On Fri, Aug 13, 2010 at 6:24 AM, Jonathan Ellis <jbellis@gmail.com> wrote:
>>
>> This is simply not an acceptable alternative and just can't be called
>> handling it "well".
>
> What part is it handling poorly, at a technical level? This is almost
> exactly what 1072 does internally -- we are concerned here with the
> high write, low read volume case.
>
Requiring clients directly manage the counter rows in order to
periodically compress or segment them. Yes, you can emulate the
behavior. No, that is not handling it well.

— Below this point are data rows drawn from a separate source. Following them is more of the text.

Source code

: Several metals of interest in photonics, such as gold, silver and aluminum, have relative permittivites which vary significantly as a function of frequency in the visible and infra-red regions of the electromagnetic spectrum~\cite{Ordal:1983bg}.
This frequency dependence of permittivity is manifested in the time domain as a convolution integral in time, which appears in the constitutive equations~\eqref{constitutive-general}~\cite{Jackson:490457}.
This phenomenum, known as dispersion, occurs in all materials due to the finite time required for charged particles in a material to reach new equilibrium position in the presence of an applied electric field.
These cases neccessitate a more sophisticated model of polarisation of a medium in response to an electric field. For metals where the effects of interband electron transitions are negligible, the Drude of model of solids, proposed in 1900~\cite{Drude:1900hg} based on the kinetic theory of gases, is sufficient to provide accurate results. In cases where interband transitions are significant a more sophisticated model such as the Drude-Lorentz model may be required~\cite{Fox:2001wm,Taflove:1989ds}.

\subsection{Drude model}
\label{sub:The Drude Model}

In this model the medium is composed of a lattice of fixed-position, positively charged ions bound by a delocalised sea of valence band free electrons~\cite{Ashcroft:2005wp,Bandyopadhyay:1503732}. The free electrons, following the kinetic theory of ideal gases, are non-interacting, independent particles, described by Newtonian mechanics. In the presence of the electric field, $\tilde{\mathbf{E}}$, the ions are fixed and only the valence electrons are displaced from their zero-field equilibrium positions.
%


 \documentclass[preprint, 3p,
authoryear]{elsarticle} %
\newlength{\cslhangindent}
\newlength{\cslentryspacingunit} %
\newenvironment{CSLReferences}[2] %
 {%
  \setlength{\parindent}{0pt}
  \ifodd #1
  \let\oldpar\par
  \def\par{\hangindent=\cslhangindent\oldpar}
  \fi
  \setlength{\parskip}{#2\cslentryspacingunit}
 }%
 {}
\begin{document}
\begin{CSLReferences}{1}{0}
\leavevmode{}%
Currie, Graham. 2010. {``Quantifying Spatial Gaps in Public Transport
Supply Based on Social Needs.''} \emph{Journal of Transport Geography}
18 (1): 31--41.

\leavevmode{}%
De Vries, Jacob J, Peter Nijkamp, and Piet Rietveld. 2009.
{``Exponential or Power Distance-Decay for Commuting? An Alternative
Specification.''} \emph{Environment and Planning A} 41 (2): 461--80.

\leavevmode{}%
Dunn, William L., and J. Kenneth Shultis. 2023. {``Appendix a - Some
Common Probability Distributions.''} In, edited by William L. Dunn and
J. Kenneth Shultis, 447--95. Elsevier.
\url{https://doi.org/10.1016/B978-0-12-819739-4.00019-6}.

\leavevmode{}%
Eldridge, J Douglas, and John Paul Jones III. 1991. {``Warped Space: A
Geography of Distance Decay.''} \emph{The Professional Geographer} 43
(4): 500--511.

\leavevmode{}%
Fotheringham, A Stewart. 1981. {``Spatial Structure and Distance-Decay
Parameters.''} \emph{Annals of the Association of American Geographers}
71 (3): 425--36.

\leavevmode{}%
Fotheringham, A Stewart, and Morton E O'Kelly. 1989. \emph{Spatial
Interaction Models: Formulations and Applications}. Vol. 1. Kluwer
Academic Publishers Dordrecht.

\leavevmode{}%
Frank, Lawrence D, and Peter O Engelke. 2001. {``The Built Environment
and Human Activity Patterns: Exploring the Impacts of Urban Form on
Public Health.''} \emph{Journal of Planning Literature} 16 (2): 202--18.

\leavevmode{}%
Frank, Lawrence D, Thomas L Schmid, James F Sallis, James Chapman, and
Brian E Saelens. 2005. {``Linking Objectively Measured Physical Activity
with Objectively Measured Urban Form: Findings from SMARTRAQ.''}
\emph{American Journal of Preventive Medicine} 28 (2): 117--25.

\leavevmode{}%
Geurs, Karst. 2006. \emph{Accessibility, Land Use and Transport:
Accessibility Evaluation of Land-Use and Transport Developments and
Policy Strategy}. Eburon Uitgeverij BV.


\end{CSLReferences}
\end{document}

>> It is equivalent to "make the users do it", which
>> is the case for almost anything.
>
> I strongly feel we should be in the business of providing building
> blocks, not special cases on top of that. (But see below, I *do*
> think the 580 version vectors is the kind of building block we want!)
>
I agree, 580 is really valuable and should be in. The problem for
high write rate, distributed counters is the requirement of read
before write inherent in such vector-based approaches. Am I missing
some aspect of 580 that precludes that?
>> The reasons #1072 is so valuable:
>>
>> 1) Does not require _any_ user action.
>
> This can be addressed at the library level. Just as our first stab at
> ZK integration was a rather clunky patch; "cages" is better.
>
Certainly, but it would be hard to argue (and I am not) that the
tightly synchronized behavior of ZK is a good match for Cassandra
(mixing in Paxos could make for some neat options, but that's another
debate...).
>> 2) Does not change the EC-centric model of Cassandra.
>
> It does, though. 1072 is *not* a version vector-based approach --
> that would be 580. Read the 1072 design doc, if you haven't. (Thanks
> to Kelvin for writing that up!)
>
Nor is Cassandra right now. I know 1072 isn't vector based, and I
think that is in its favor _for this application_.
> I'm referring in particular to reads requiring CL.ALL. (My
> understanding is that in the previous design, a "master" replica was
> chosen and was always written to first.) Both of these break "the
> EC-centric model" and that is precisely the objection I made when I
> said "ConsistencyLevel is not respected." I don't think this is
> fixable in the 1072 approach. I would be thrilled to be wrong.
>
It is EC in that the total for a counter is unknown until resolved on
read. Yes, it does not respect CL, but since it can only be used in 1
way, I don't see that as a disadvantage.
>>> The second is that the approach in 1072 resembles an entirely separate
>>> system that happens to use part of Cassandra infrastructure -- the
>>> thrift API, the MessagingService, the sstable format -- but isn't
>>> really part of it. ConsistencyLevel is not respected, and special
>>> cases abound to weld things in that don't fit, e.g. the AES/Streaming
>>> business.
>>
>> Then let's find ways to make it as elegant as it can be. Ultimately,
>> this functionality needs to be in Cassandra or users will simply
>> migrate someplace else for this extremely common use case.
>
> This is what I've been pushing for. The version vector approach to
> counting (i.e. 580 as opposed to 1072) is exactly the more elegant,
> EC-centric approach that addresses a case that we *don't* currently
> handle well (counters with a higher read volume than 1072).
>
Perhaps I missed something: does counting 580 require read before
counter update (local to the node, not a client read)?
b
|